Esse movimento foi uma tentativa dos “legitimistas” (os que eram favoráveis à volta dos Bourbons ao trono francês) e dos republicanos, inclusive bonapartistas, liderados pelo futuro Napoleão III, de depor Luís Felipe I (apelidado de “Rei Burguês” ou “Rei Cidadão”, por governar o país sob os princípios da Revolução Francesa). A revolta foi facilmente sufocada, sem maiores conseqüências. Mas o ambiente era de turbulência, o que se manteve até o fim do seu reinado, em 1848.
O enredo, em seu todo, soa um tanto inverossímil, mas o talento de Hugo finda por nos convencer que o tipo de história que narra é possível de acontecer na vida real. O que vale, porém, são suas reflexões sobre a preponderância das leis, sobre a possibilidade ou não de regeneração de quem delinqüe e sobre a tragédia que é o rigor excessivo de uma sentença, a ponto de transformar qualquer homem em uma fera insensível e desesperada.
Jean Valjean pratica um pequeno furto por causa do absoluto estado de necessidade em que estava. Isto é, desempregado, não tinha sequer o que comer e com o que alimentar a família. Entra, em determinado dia, em uma casa e lá furta pão para se alimentar. Mas é preso pelas autoridades.
Levado ao Tribunal de Faverolles, é julgado e condenado a uma duríssima pena: dez anos nas galés. Cumpre, integralmente, a pesada sentença e é posto em liberdade, mas com a condição de se apresentar, regularmente, às autoridades policiais. Se não cumprir essas determinações, voltará à cadeia, para nunca mais sair. Valjean é obrigado, por isso, a portar o “passaporte amarelo”, que o identifica como ex-presidiário, e a exibir esse documento, sempre que solicitado.
Claro que isso faz com que se sinta marginalizado e, sobretudo, abandonado por todos.
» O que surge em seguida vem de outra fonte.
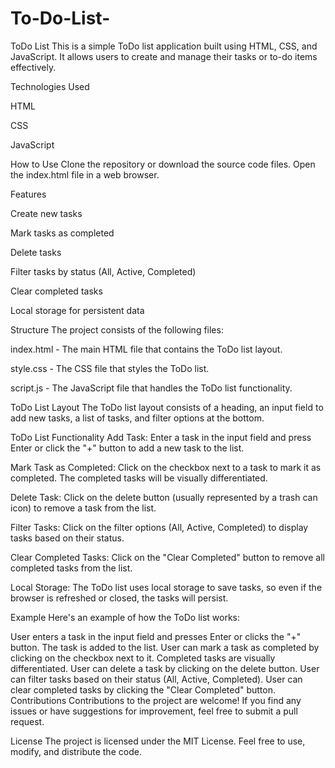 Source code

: # To-Do-List-

ToDo List
This is a simple ToDo list application built using HTML, CSS, and JavaScript. It allows users to create and manage their tasks or to-do items effectively.

Technologies Used

HTML

CSS

JavaScript

How to Use
Clone the repository or download the source code files.
Open the index.html file in a web browser.

Features

Create new tasks

Mark tasks as completed

Delete tasks

Filter tasks by status (All, Active, Completed)

Clear completed tasks

Local storage for persistent data

Structure
The project consists of the following files:

index.html - The main HTML file that contains the ToDo list layout.

style.css - The CSS file that styles the ToDo list.

script.js - The JavaScript file that handles the ToDo list functionality.

ToDo List Layout
The ToDo list layout consists of a heading, an input field to add new tasks, a list of tasks, and filter options at the bottom.

ToDo List Functionality
Add Task: Enter a task in the input field and press Enter or click the "+" button to add a new task to the list.

Mark Task as Completed: Click on the checkbox next to a task to mark it as completed. The completed tasks will be visually differentiated.

Delete Task: Click on the delete button (usually represented by a trash can icon) to remove a task from the list.

Filter Tasks: Click on the filter options (All, Active, Completed) to display tasks based on their status.

Clear Completed Tasks: Click on the "Clear Completed" button to remove all completed tasks from the list.

Local Storage: The ToDo list uses local storage to save tasks, so even if the browser is refreshed or closed, the tasks will persist.

Example
Here's an example of how the ToDo list works:

User enters a task in the input field and presses Enter or clicks the "+" button.
The task is added to the list.
User can mark a task as completed by clicking on the checkbox next to it.
Completed tasks are visually differentiated.
User can delete a task by clicking on the delete button.
User can filter tasks based on their status (All, Active, Completed).
User can clear completed tasks by clicking the "Clear Completed" button.
Contributions
Contributions to the project are welcome! If you find any issues or have suggestions for improvement, feel free to submit a pull request.

License
The project is licensed under the MIT License. Feel free to use, modify, and distribute the code.
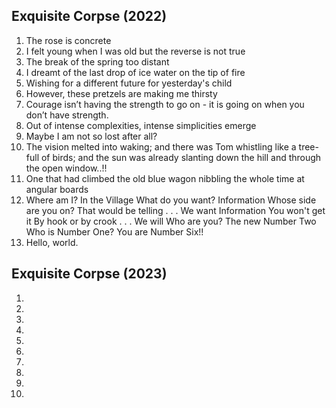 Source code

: ## Exquisite Corpse (2022)
1. The rose is concrete
2. I felt young when I was old but the reverse is not true
3. The break of the spring too distant
4. I dreamt of the last drop of ice water on the tip of fire
5. Wishing for a different future for yesterday's child
6. However, these pretzels are making me thirsty
7. Courage isn’t having the strength to go on - it is going on when you don’t have strength.
8. Out of intense complexities, intense simplicities emerge
9. Maybe I am not so lost after all?
10. The vision melted into waking; and there was Tom whistling like a tree-full of birds; and the sun was already slanting down the hill and through the open window..!!
11. One that had climbed the old blue wagon nibbling the whole time at angular boards
12. Where am I? In the Village What do you want? Information Whose side are you on? That would be telling . . . We want Information You won't get it By hook or by crook . . . We will Who are you? The new Number Two Who is Number One? You are Number Six!!
13. Hello, world.

## Exquisite Corpse (2023)
1. 
2. 
3. 
4. 
5. 
6.
7.
8. 
9.
10.
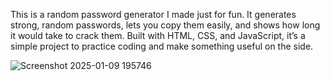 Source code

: This is a random password generator I made just for fun. It generates strong, random passwords, lets you copy them easily, and shows how long it would take to crack them. Built with HTML, CSS, and JavaScript, it’s a simple project to practice coding and make something useful on the side.

![Screenshot 2025-01-09 195746](https://github.com/user-attachments/assets/c83e78d6-0aea-4f50-98b7-2c79d59e3291)
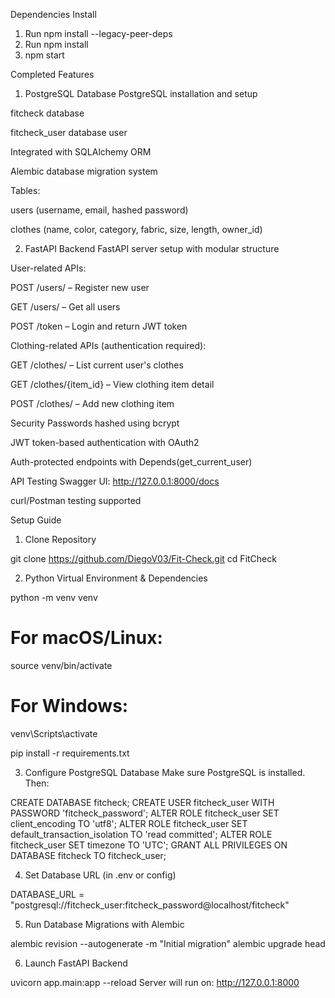 Dependencies Install
1. Run npm install --legacy-peer-deps
2. Run npm install
3. npm start


Completed Features
1.  PostgreSQL Database
PostgreSQL installation and setup

fitcheck database

fitcheck_user database user

Integrated with SQLAlchemy ORM

Alembic database migration system

Tables:

users (username, email, hashed password)

clothes (name, color, category, fabric, size, length, owner_id)

2. FastAPI Backend
FastAPI server setup with modular structure

User-related APIs:

POST /users/ – Register new user

GET /users/ – Get all users

POST /token – Login and return JWT token

Clothing-related APIs (authentication required):

GET /clothes/ – List current user's clothes

GET /clothes/{item_id} – View clothing item detail

POST /clothes/ – Add new clothing item

Security
Passwords hashed using bcrypt

JWT token-based authentication with OAuth2

Auth-protected endpoints with Depends(get_current_user)

API Testing
Swagger UI: http://127.0.0.1:8000/docs

curl/Postman testing supported

Setup Guide
1. Clone Repository

git clone https://github.com/DiegoV03/Fit-Check.git
cd FitCheck

2. Python Virtual Environment & Dependencies

python -m venv venv
# For macOS/Linux:
source venv/bin/activate
# For Windows:
venv\Scripts\activate

pip install -r requirements.txt

3. Configure PostgreSQL Database
Make sure PostgreSQL is installed. Then:

CREATE DATABASE fitcheck;
CREATE USER fitcheck_user WITH PASSWORD 'fitcheck_password';
ALTER ROLE fitcheck_user SET client_encoding TO 'utf8';
ALTER ROLE fitcheck_user SET default_transaction_isolation TO 'read committed';
ALTER ROLE fitcheck_user SET timezone TO 'UTC';
GRANT ALL PRIVILEGES ON DATABASE fitcheck TO fitcheck_user;

4. Set Database URL (in .env or config)

DATABASE_URL = "postgresql://fitcheck_user:fitcheck_password@localhost/fitcheck"

5. Run Database Migrations with Alembic

alembic revision --autogenerate -m "Initial migration"
alembic upgrade head

6. Launch FastAPI Backend

uvicorn app.main:app --reload
Server will run on: http://127.0.0.1:8000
Ninguém o ajuda, a não ser o Bispo de Digne, Charles-François-Bienvenu Myriel. Todavia, Valjean, em vez de mostrar gratidão ao seu único benfeitor, torna a delinqüir. Rouba toda a prataria da casa do sacerdote. Não tarda, porém, a ser preso.
Como se vê, mete-se, outra vez, em apuros e corre o risco de nunca mais ser um homem livre. Levado, contudo, por policiais à presença do Bispo, este não só não o acusa do crime praticado, como, ainda, depõe a seu favor. Myriel assegura às autoridades que “deu” a prataria a Valjean. E acrescenta que este “esqueceu de levar os castiçais”.
Este gesto de bondade muda, pelo menos por algum tempo, a vida do marginal. Com a venda dos objetos, ele reúne um capital e estabelece-se como empresário. Volta, sobretudo, a acreditar nas pessoas. Trabalha, prospera e, com o passar dos anos, torna-se respeitável homem de negócios. Vai até mais longe: elege-se prefeito de Digne. Torna-se pessoa admirada e respeitada pela bondade. Quando solicitado, nunca se nega a ajudar a quem precisa.